In The Boys’ Crusade, Paul Fussell discusses the American invasion of Western Europe and identifies why it is recalled under the artificial mask of feel-good narrations. Fussell, who was a part of that invasion, describes it as a boys’ crusade because the war was fought by boys who had hardly graduated from high school. These young boys became the backbone of the American Army and battled valiantly against the mighty Germans during World War II. Along the way, however, lack of training, experience and equipment prompted them to commit many blunders.

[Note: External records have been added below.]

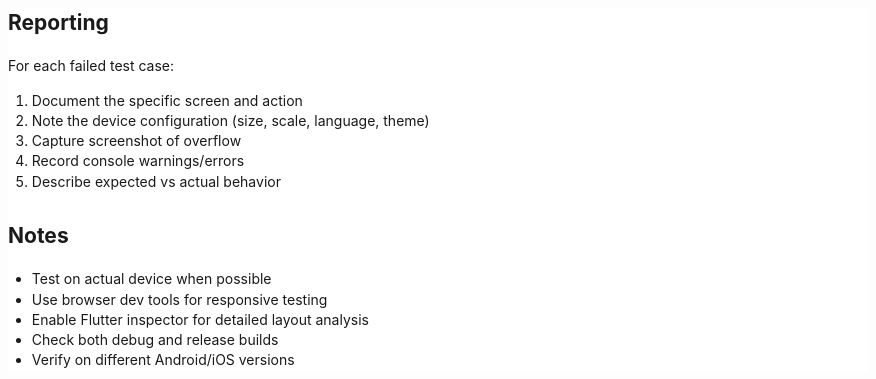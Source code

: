 ## Reporting
For each failed test case:
1. Document the specific screen and action
2. Note the device configuration (size, scale, language, theme)
3. Capture screenshot of overflow
4. Record console warnings/errors
5. Describe expected vs actual behavior

## Notes
- Test on actual device when possible
- Use browser dev tools for responsive testing
- Enable Flutter inspector for detailed layout analysis
- Check both debug and release builds
- Verify on different Android/iOS versions
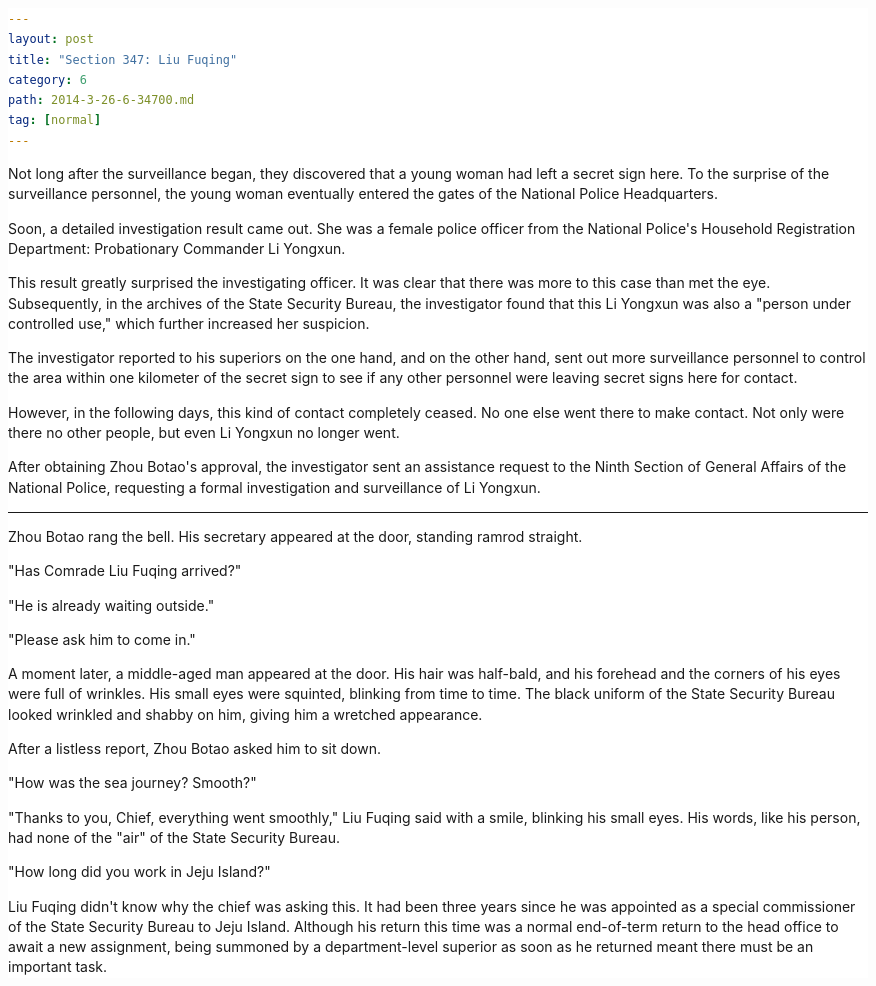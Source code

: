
 ```yaml
---
layout: post
title: "Section 347: Liu Fuqing"
category: 6
path: 2014-3-26-6-34700.md
tag: [normal]
---
```


Not long after the surveillance began, they discovered that a young woman had left a secret sign here. To the surprise of the surveillance personnel, the young woman eventually entered the gates of the National Police Headquarters.

Soon, a detailed investigation result came out. She was a female police officer from the National Police's Household Registration Department: Probationary Commander Li Yongxun.

This result greatly surprised the investigating officer. It was clear that there was more to this case than met the eye. Subsequently, in the archives of the State Security Bureau, the investigator found that this Li Yongxun was also a "person under controlled use," which further increased her suspicion.

The investigator reported to his superiors on the one hand, and on the other hand, sent out more surveillance personnel to control the area within one kilometer of the secret sign to see if any other personnel were leaving secret signs here for contact.

However, in the following days, this kind of contact completely ceased. No one else went there to make contact. Not only were there no other people, but even Li Yongxun no longer went.

After obtaining Zhou Botao's approval, the investigator sent an assistance request to the Ninth Section of General Affairs of the National Police, requesting a formal investigation and surveillance of Li Yongxun.

---

Zhou Botao rang the bell. His secretary appeared at the door, standing ramrod straight.

"Has Comrade Liu Fuqing arrived?"

"He is already waiting outside."

"Please ask him to come in."

A moment later, a middle-aged man appeared at the door. His hair was half-bald, and his forehead and the corners of his eyes were full of wrinkles. His small eyes were squinted, blinking from time to time. The black uniform of the State Security Bureau looked wrinkled and shabby on him, giving him a wretched appearance.

After a listless report, Zhou Botao asked him to sit down.

"How was the sea journey? Smooth?"

"Thanks to you, Chief, everything went smoothly," Liu Fuqing said with a smile, blinking his small eyes. His words, like his person, had none of the "air" of the State Security Bureau.

"How long did you work in Jeju Island?"

Liu Fuqing didn't know why the chief was asking this. It had been three years since he was appointed as a special commissioner of the State Security Bureau to Jeju Island. Although his return this time was a normal end-of-term return to the head office to await a new assignment, being summoned by a department-level superior as soon as he returned meant there must be an important task.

During World War II, casualties were shockingly high owing to the overconfidence of Americans and a general sense of superiority in them. Many of the soldiers were severely injured and called for desperate replacements to be sent to war zones. To add to the woes, there was a shortage of soldiers in America. Thus, teenage boys were asked to participate in the war and the ones who signed up were thrown into war zones after an insufficient training of four months. As a result, they went into war with lack of training, clothing and equipment, compared to their German counterparts. What was more appalling for them was that they were led by officers who were as young as them. However, initially, the soldiers were required to possess only three qualities: a vision good enough to sense anti-human mines through small triggers, rat-like skills to collect little objects, such as leftover forks and knives, and most importantly, unusual luck to survive.

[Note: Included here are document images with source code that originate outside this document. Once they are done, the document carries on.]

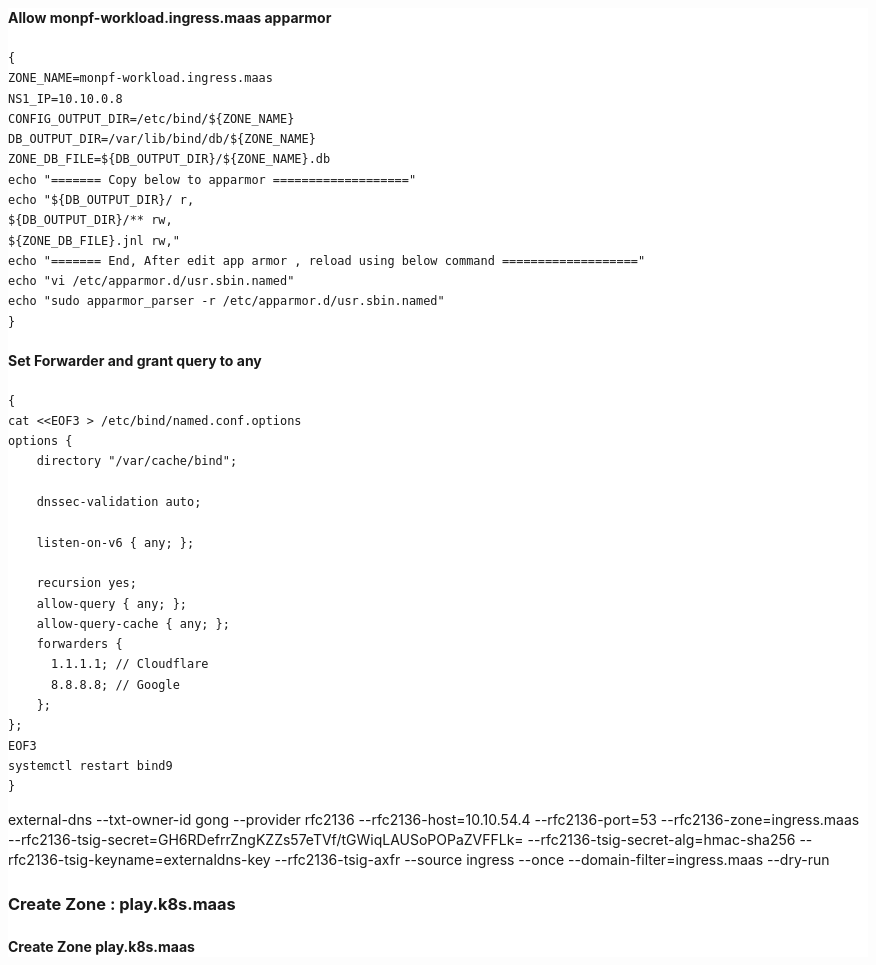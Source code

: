 #### Allow monpf-workload.ingress.maas apparmor

```shell
{
ZONE_NAME=monpf-workload.ingress.maas
NS1_IP=10.10.0.8
CONFIG_OUTPUT_DIR=/etc/bind/${ZONE_NAME}
DB_OUTPUT_DIR=/var/lib/bind/db/${ZONE_NAME}
ZONE_DB_FILE=${DB_OUTPUT_DIR}/${ZONE_NAME}.db
echo "======= Copy below to apparmor ==================="
echo "${DB_OUTPUT_DIR}/ r,
${DB_OUTPUT_DIR}/** rw,
${ZONE_DB_FILE}.jnl rw,"
echo "======= End, After edit app armor , reload using below command ==================="
echo "vi /etc/apparmor.d/usr.sbin.named"
echo "sudo apparmor_parser -r /etc/apparmor.d/usr.sbin.named" 
}
```

#### Set Forwarder and grant query to any

```shell
{
cat <<EOF3 > /etc/bind/named.conf.options
options {
	directory "/var/cache/bind";

	dnssec-validation auto;

	listen-on-v6 { any; };

    recursion yes;
    allow-query { any; };
	allow-query-cache { any; };
    forwarders {
      1.1.1.1; // Cloudflare
      8.8.8.8; // Google
    };
};
EOF3
systemctl restart bind9
}
```


external-dns --txt-owner-id gong --provider rfc2136 --rfc2136-host=10.10.54.4 --rfc2136-port=53 --rfc2136-zone=ingress.maas --rfc2136-tsig-secret=GH6RDefrrZngKZZs57eTVf/tGWiqLAUSoPOPaZVFFLk= --rfc2136-tsig-secret-alg=hmac-sha256 --rfc2136-tsig-keyname=externaldns-key --rfc2136-tsig-axfr --source ingress --once --domain-filter=ingress.maas --dry-run


### Create Zone : play.k8s.maas

#### Create Zone play.k8s.maas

At such a tender age, the boys were made aware that there was a constant threat of death surrounding them. They would often walk hundreds of yards, treading on nothing but dead bodies of their fellow soldiers. The young soldiers would often criticize, whine and say spiteful things without hesitation, but when it came to fighting the war, they would hardly ever cry, even when injured. When they would receive food packages from home, their moods would instantly boost up. When seriously wounded, they would be sent to another unit and not be treated much better than the food from World War I was treated. The boys were surrounded by the general madness of war and they would often find themselves confused about whom to kill and whom to save. When they had to execute someone, they would shout: “Kill, kill” in their teenage voices.

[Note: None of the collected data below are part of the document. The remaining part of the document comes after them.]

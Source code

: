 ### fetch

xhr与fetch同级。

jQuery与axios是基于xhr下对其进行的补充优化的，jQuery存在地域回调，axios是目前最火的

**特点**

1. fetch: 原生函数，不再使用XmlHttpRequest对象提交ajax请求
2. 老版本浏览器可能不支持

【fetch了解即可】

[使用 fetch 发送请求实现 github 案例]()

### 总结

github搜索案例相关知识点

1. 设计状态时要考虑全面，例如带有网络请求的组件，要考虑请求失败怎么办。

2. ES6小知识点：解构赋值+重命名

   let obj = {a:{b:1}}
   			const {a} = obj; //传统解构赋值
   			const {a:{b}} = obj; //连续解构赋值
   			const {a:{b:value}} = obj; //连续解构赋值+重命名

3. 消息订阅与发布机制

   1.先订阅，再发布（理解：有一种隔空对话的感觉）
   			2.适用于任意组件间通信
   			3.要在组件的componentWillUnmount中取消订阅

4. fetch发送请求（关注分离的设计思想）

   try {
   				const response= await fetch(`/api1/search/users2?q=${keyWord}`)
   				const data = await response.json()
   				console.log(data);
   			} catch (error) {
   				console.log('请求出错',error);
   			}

To get through combat, the soldiers developed a strong sense of optimism. They would always remain hopeful that the war would end soon, and that if anyone was going to get killed, it would somehow not be them. Despite the adverse circumstances, they would commit mistakes but also had a shared capability to fuel courage. The boys also possessed a degree of dramatic flair and a flamboyant admiration for dark humor. They had the physical resilience to get through zero-degree of cold and had camping abilities that were similar to the ones prevalent among dwelling hunters and fish-seekers.
There was also a certain degree of envy among the troops, but in times of need, they would support each other as much as they could. The air warriors were clever enough and had adequate control over their emotions to not express their angst against those who had a comparatively safer battle on land. However, bringing down Nazi Germany was the mission of soldiers on ground and all of them knew that this required efforts that were going to be bloody. When one of the soldiers would get wounded and be brought for medical assistance, the other who would also be wounded, would get up and leave space for him. In short, the young boys grew up during the war.
The troops also made many errors along the way. In the book, Fussel narrates an incident when a soldier, in an argument with his senior, merely attempted to correct the use of the word ‘relevant’. As a result of this row, the senior ordered his soldiers to attack a superior German troop. The attack backfired and the senior was subsequently shot through the neck. Many of the soldiers were forced to play dead for several hours before they were rescued. Fussell also discusses the well-known Operation Cobra, during which aerial bombing that ended up killing hundreds of GIs was ordered on Nazi-defended French hedgerows. He cites the needless killings of allied armies and French civilians at the Falaise Gap. He talks about the infamous Great Slapton Sands disaster, where negligence resulted in a total of 749 American fatalities who were cleared into a mass grave. He also mentions the mismanagement of Hurtgen Forest Fight, during which an American General kept throwing teenage boys against the strong SS armies. In addition, Fussell enlightens us how medals are used to cover up acts of ignorance and cowardice during wars and how the units try to convert a failed attempt into a victorious one simply to keep the motivation high.
During the invasion, the young boys were often surrounded by death and body parts. It was no less than a nightmare of a journey for them, but in the end, it was worth every effort and brought about many positives. The young boys came back home as young men and the “reluctant draftees” became professional soldiers. The invasion gave them a sense of gratification and honor. The detection of concentration camps provided a strong moral message to them. They knew the enemy better than they had known when they laughed at the word “crusade”. They had witnessed deaths and were able to recognize that they had suffered for something more than just the demolition of military power of Germany, which was the sacredness of life itself.